Żaby i Kijanki
Każde dziecko jest jedyne, nikt go nie
może zastąpić. Czy krew na rękach nigdy nie daje się zmyć? Czy dusza w okowach
winy nigdy nie znajdzie wyzwolenia? – Choć te pytania padają
pod sam koniec ostatniej powieści Mo Yana, można potraktować je jako
kwintesencję Żab. Chiński noblista na tym jednak nie poprzestaje.
Żaby to opowieść o
życiu niesamowitej kobiety, Wan Serce, nazywanej przez autora ciotką. Po
ukończeniu studiów położniczych ciotka postanawia przegonić z rodzimej wsi
zabobonne „babki”, które do tej pory zawodowo zajmowały się przyjmowaniem
porodów, wyglądających bardziej jak rzeź niewiniątek, niż sprowadzanie nowego
życia na nasz świat. Wan Serce przyjęła tysiące porodów, a jednym z dzieci,
którym pomogła się urodzić, był Kijanka. To on jest autorem powieści, będącej
zbiorem listów do swojego mistrza.
Jednak ciotka ma na dłoniach dwa rodzaje
krwi – dobrą, związaną z rodzącym się życiem i złą, składaną przez bohaterkę w
ofierze systemowi, w który wierzy ślepo jak nikt inny z całej wioski. Życie
znienawidzonej i kochanej jednocześnie Wan Serce oglądamy oczami Kijanki, który
po latach postanowił stworzyć dramat o losach swoich i ciotki.
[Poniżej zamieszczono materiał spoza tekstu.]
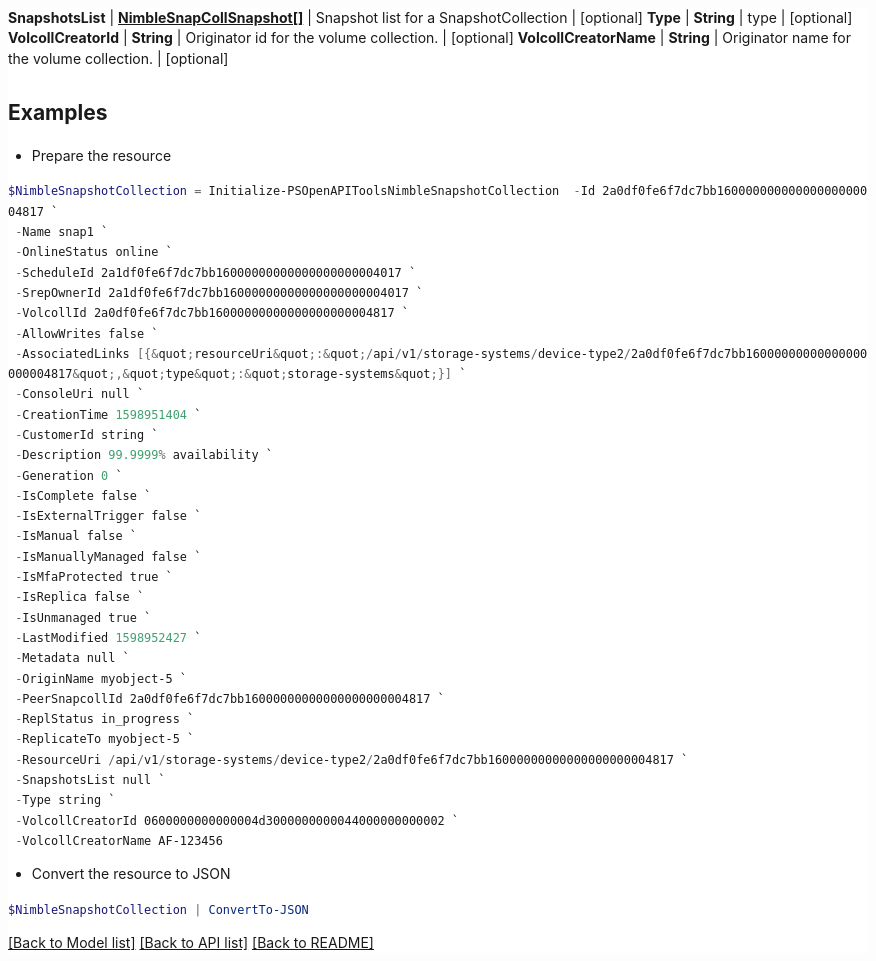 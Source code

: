 **SnapshotsList** | [**NimbleSnapCollSnapshot[]**](NimbleSnapCollSnapshot.md) | Snapshot list for a SnapshotCollection | [optional] 
**Type** | **String** | type | [optional] 
**VolcollCreatorId** | **String** | Originator id for the volume collection. | [optional] 
**VolcollCreatorName** | **String** | Originator name for the volume collection. | [optional] 

## Examples

- Prepare the resource
```powershell
$NimbleSnapshotCollection = Initialize-PSOpenAPIToolsNimbleSnapshotCollection  -Id 2a0df0fe6f7dc7bb16000000000000000000004817 `
 -Name snap1 `
 -OnlineStatus online `
 -ScheduleId 2a1df0fe6f7dc7bb16000000000000000000004017 `
 -SrepOwnerId 2a1df0fe6f7dc7bb16000000000000000000004017 `
 -VolcollId 2a0df0fe6f7dc7bb16000000000000000000004817 `
 -AllowWrites false `
 -AssociatedLinks [{&quot;resourceUri&quot;:&quot;/api/v1/storage-systems/device-type2/2a0df0fe6f7dc7bb16000000000000000000004817&quot;,&quot;type&quot;:&quot;storage-systems&quot;}] `
 -ConsoleUri null `
 -CreationTime 1598951404 `
 -CustomerId string `
 -Description 99.9999% availability `
 -Generation 0 `
 -IsComplete false `
 -IsExternalTrigger false `
 -IsManual false `
 -IsManuallyManaged false `
 -IsMfaProtected true `
 -IsReplica false `
 -IsUnmanaged true `
 -LastModified 1598952427 `
 -Metadata null `
 -OriginName myobject-5 `
 -PeerSnapcollId 2a0df0fe6f7dc7bb16000000000000000000004817 `
 -ReplStatus in_progress `
 -ReplicateTo myobject-5 `
 -ResourceUri /api/v1/storage-systems/device-type2/2a0df0fe6f7dc7bb16000000000000000000004817 `
 -SnapshotsList null `
 -Type string `
 -VolcollCreatorId 0600000000000004d3000000000044000000000002 `
 -VolcollCreatorName AF-123456
```

- Convert the resource to JSON
```powershell
$NimbleSnapshotCollection | ConvertTo-JSON
```

[[Back to Model list]](../README.md#documentation-for-models) [[Back to API list]](../README.md#documentation-for-api-endpoints) [[Back to README]](../README.md)

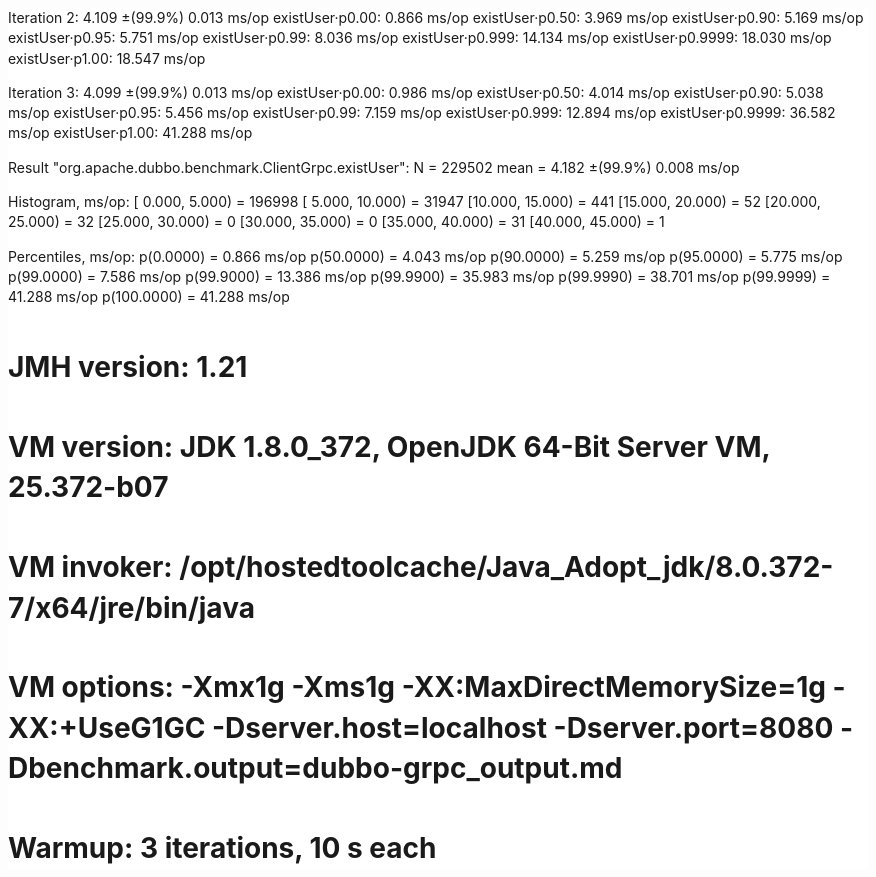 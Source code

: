 Iteration   2: 4.109 ±(99.9%) 0.013 ms/op
                 existUser·p0.00:   0.866 ms/op
                 existUser·p0.50:   3.969 ms/op
                 existUser·p0.90:   5.169 ms/op
                 existUser·p0.95:   5.751 ms/op
                 existUser·p0.99:   8.036 ms/op
                 existUser·p0.999:  14.134 ms/op
                 existUser·p0.9999: 18.030 ms/op
                 existUser·p1.00:   18.547 ms/op

Iteration   3: 4.099 ±(99.9%) 0.013 ms/op
                 existUser·p0.00:   0.986 ms/op
                 existUser·p0.50:   4.014 ms/op
                 existUser·p0.90:   5.038 ms/op
                 existUser·p0.95:   5.456 ms/op
                 existUser·p0.99:   7.159 ms/op
                 existUser·p0.999:  12.894 ms/op
                 existUser·p0.9999: 36.582 ms/op
                 existUser·p1.00:   41.288 ms/op



Result "org.apache.dubbo.benchmark.ClientGrpc.existUser":
  N = 229502
  mean =      4.182 ±(99.9%) 0.008 ms/op

  Histogram, ms/op:
    [ 0.000,  5.000) = 196998 
    [ 5.000, 10.000) = 31947 
    [10.000, 15.000) = 441 
    [15.000, 20.000) = 52 
    [20.000, 25.000) = 32 
    [25.000, 30.000) = 0 
    [30.000, 35.000) = 0 
    [35.000, 40.000) = 31 
    [40.000, 45.000) = 1 

  Percentiles, ms/op:
      p(0.0000) =      0.866 ms/op
     p(50.0000) =      4.043 ms/op
     p(90.0000) =      5.259 ms/op
     p(95.0000) =      5.775 ms/op
     p(99.0000) =      7.586 ms/op
     p(99.9000) =     13.386 ms/op
     p(99.9900) =     35.983 ms/op
     p(99.9990) =     38.701 ms/op
     p(99.9999) =     41.288 ms/op
    p(100.0000) =     41.288 ms/op


# JMH version: 1.21
# VM version: JDK 1.8.0_372, OpenJDK 64-Bit Server VM, 25.372-b07
# VM invoker: /opt/hostedtoolcache/Java_Adopt_jdk/8.0.372-7/x64/jre/bin/java
# VM options: -Xmx1g -Xms1g -XX:MaxDirectMemorySize=1g -XX:+UseG1GC -Dserver.host=localhost -Dserver.port=8080 -Dbenchmark.output=dubbo-grpc_output.md
# Warmup: 3 iterations, 10 s each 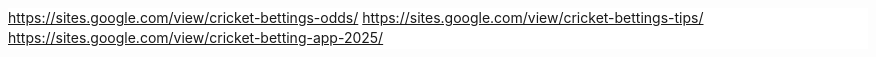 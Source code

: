 <td><a class="in-cell-link" href="https://sites.google.com/view/cricket-bettings-odds/" target="_blank">https://sites.google.com/view/cricket-bettings-odds/</a></td>
</tr>
<tr>
<td><a class="in-cell-link" href="https://sites.google.com/view/cricket-bettings-tips/" target="_blank">https://sites.google.com/view/cricket-bettings-tips/</a></td>
</tr>
<tr>
<td><a class="in-cell-link" href="https://sites.google.com/view/cricket-betting-app-2025/" target="_blank">https://sites.google.com/view/cricket-betting-app-2025/</a></td>
</tr>
</tbody>
</table>
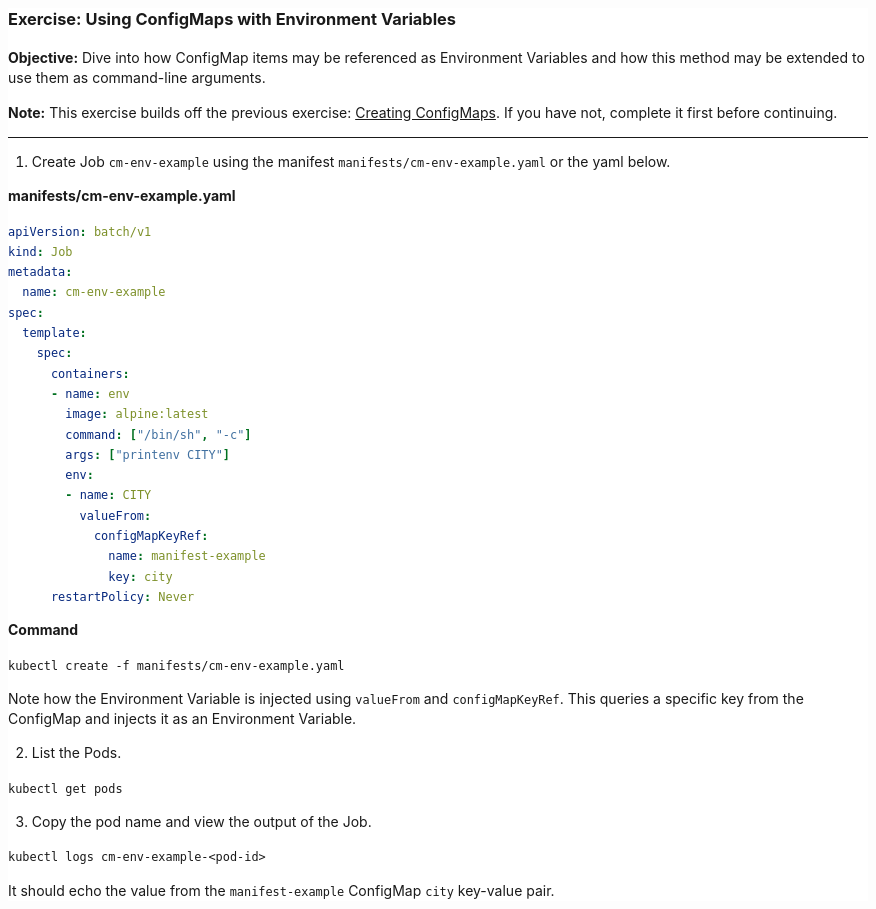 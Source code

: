 
### Exercise: Using ConfigMaps with Environment Variables
**Objective:**  Dive into how ConfigMap items may be referenced as Environment Variables and how this method may be
extended to use them as command-line arguments.

**Note:** This exercise builds off the previous exercise: [Creating ConfigMaps](#exercise-creating-configmaps). If you
have not, complete it first before continuing.

---

1) Create Job `cm-env-example` using the manifest `manifests/cm-env-example.yaml` or the yaml below.

**manifests/cm-env-example.yaml**
```yaml
apiVersion: batch/v1
kind: Job
metadata:
  name: cm-env-example
spec:
  template:
    spec:
      containers:
      - name: env
        image: alpine:latest
        command: ["/bin/sh", "-c"]
        args: ["printenv CITY"]
        env:
        - name: CITY
          valueFrom:
            configMapKeyRef:
              name: manifest-example
              key: city
      restartPolicy: Never
```

**Command**
```
kubectl create -f manifests/cm-env-example.yaml
```

Note how the Environment Variable is injected using `valueFrom` and `configMapKeyRef`. This queries a specific key
from the ConfigMap and injects it as an Environment Variable.

2) List the Pods.
```
kubectl get pods
```

3) Copy the pod name and view the output of the Job.
```
kubectl logs cm-env-example-<pod-id>
```
It should echo the value from the `manifest-example` ConfigMap `city` key-value pair.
Powieść Mo Yana zaskakuje lekkością,
która, wydawać by się mogło, kłóci się z tak trudną problematyką, jaką jest
kontrola narodzin i wszystkie jej konsekwencje. Autor nie stara się jednak
moralizować, lecz przekazać historię z pogranicza ludowej opowieści i
rzeczywistości, która niejednokrotnie wywołuje uśmiech na twarzach czytelników
lub wyciska łzy z ich oczu. To właśnie dzięki stylowi autora, który nie sili
się na wydumane, filozoficzne rozmyślania, Żaby czyta się wprost
niesamowicie. Szybko, z przyjemnością, ale nie bezrefleksyjnie.
Prostota języka wiąże się także z samymi
bohaterami, których jak najdokładniej pragnie nam ukazać Mo Yan. Są to przecież
ludzie o nieskomplikowanych potrzebach – pragnący dzieci i powodzenia w życiu.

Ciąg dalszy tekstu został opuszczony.